They did their evangelism in ways that were tied with getting to know the
people and meeting their needs.
It
was at this point that the Methodist movement began to really make a difference
in the lives of the Korean people.
More
than once Rev. Hong talked about the fact that Korea was introduced to
Christianity because of the Methodists in the States who sent missionaries.
It
was the missionaries who taught them by example to care for the poor, the least
and the lost.  It was the missionaries who by their example prayed without
ceasing, instilling in the converts the need to pray long and hard.
The
missionaries also taught the converts that it wasn’t enough to accept Jesus
Christ, they had to serve others.  It was the role of the Christian to
serve and not be served.
The
missionaries also taught the new Christians to be generous in giving—and that
tithing was the minimum not the maximum.  Rev. Hong reminded us that the
reason the Korean Methodists give so much—even when they have so little is
because Jesus Christ gave so much—he gave himself—and we can do no less. 

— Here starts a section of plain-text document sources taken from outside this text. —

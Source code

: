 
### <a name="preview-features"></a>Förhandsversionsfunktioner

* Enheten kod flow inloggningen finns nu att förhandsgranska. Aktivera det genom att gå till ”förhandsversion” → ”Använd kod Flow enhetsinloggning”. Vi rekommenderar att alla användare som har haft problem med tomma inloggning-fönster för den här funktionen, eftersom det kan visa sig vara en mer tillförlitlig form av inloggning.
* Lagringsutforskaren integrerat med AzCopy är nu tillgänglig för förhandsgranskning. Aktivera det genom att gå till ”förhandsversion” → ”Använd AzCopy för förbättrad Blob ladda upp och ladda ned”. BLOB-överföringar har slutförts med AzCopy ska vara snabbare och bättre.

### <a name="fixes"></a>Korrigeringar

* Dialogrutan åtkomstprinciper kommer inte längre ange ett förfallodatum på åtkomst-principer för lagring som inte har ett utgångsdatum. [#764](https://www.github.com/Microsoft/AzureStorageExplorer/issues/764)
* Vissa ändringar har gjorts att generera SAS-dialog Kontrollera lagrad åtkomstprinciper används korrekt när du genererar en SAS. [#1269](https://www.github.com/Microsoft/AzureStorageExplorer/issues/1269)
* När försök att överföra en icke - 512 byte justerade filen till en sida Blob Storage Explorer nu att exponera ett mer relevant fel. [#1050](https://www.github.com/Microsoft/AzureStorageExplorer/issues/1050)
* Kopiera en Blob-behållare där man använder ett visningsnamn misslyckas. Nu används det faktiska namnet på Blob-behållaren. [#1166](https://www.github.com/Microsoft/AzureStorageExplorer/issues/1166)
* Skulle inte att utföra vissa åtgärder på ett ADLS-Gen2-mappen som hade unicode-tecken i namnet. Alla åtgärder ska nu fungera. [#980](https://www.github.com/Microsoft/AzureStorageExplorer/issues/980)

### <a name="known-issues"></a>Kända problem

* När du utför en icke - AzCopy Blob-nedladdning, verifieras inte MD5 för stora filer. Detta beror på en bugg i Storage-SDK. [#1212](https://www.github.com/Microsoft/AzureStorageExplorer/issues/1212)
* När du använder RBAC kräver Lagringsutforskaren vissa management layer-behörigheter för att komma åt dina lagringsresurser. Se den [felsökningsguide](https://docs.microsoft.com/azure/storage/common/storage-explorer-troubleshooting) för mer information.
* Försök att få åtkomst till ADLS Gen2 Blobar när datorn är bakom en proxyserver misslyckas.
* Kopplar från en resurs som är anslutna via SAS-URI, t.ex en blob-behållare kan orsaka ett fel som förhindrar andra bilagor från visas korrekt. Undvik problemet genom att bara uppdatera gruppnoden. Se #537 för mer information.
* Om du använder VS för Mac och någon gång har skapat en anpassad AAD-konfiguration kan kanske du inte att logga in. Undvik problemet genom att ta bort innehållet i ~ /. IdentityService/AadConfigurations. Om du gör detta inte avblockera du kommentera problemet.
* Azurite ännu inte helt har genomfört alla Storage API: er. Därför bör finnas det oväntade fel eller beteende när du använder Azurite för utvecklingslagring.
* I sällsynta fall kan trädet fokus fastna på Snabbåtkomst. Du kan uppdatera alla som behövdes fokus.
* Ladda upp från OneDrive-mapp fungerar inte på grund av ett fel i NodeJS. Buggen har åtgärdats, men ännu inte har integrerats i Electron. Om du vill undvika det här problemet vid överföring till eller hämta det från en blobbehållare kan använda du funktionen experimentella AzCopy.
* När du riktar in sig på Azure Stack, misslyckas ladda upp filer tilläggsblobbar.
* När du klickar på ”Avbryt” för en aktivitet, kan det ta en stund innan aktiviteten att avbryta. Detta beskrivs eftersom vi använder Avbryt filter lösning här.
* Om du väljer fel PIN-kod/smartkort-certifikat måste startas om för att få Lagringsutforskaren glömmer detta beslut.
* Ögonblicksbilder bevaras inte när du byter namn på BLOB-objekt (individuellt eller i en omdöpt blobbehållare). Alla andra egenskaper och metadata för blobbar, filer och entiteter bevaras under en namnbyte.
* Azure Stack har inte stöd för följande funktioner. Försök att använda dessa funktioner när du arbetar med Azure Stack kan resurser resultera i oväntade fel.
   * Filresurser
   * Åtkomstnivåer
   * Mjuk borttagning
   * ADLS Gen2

(Next week’s article will be about their generosity.)
Two
of the most notable missionaries were Mary Scranton and Henry
Appenzeller.  Mary Scranton has ties to the Wyoming Seminary (a UM prep
school) and Rev. Appenzeller was out of First Methodist Church,
Lancaster.  Mary Scranton started a women’s school which now is one of the
most prestigious universities in Korea.  Rev. Appenzeller was the first
missionary to Korea and was a powerful force in bringing people to Christianity.
It
was because of the generosity of the Methodist Church and the call of God on
the lives of the missionaries that Korea was changed forever.
Listening
to Rev. Hong and experiencing what we did with the Korean Methodist Church, I
have to wonder if we have lost what we and our fore parents were taught.
Early
Methodists—and EUB’s were clear about the generosity of tithing.  They
taught and lived serving others.  They dedicated themselves to fervent
prayer and to boldly claim the name of Jesus Christ.

Could
it be that we need to get back to those teachings and those practices?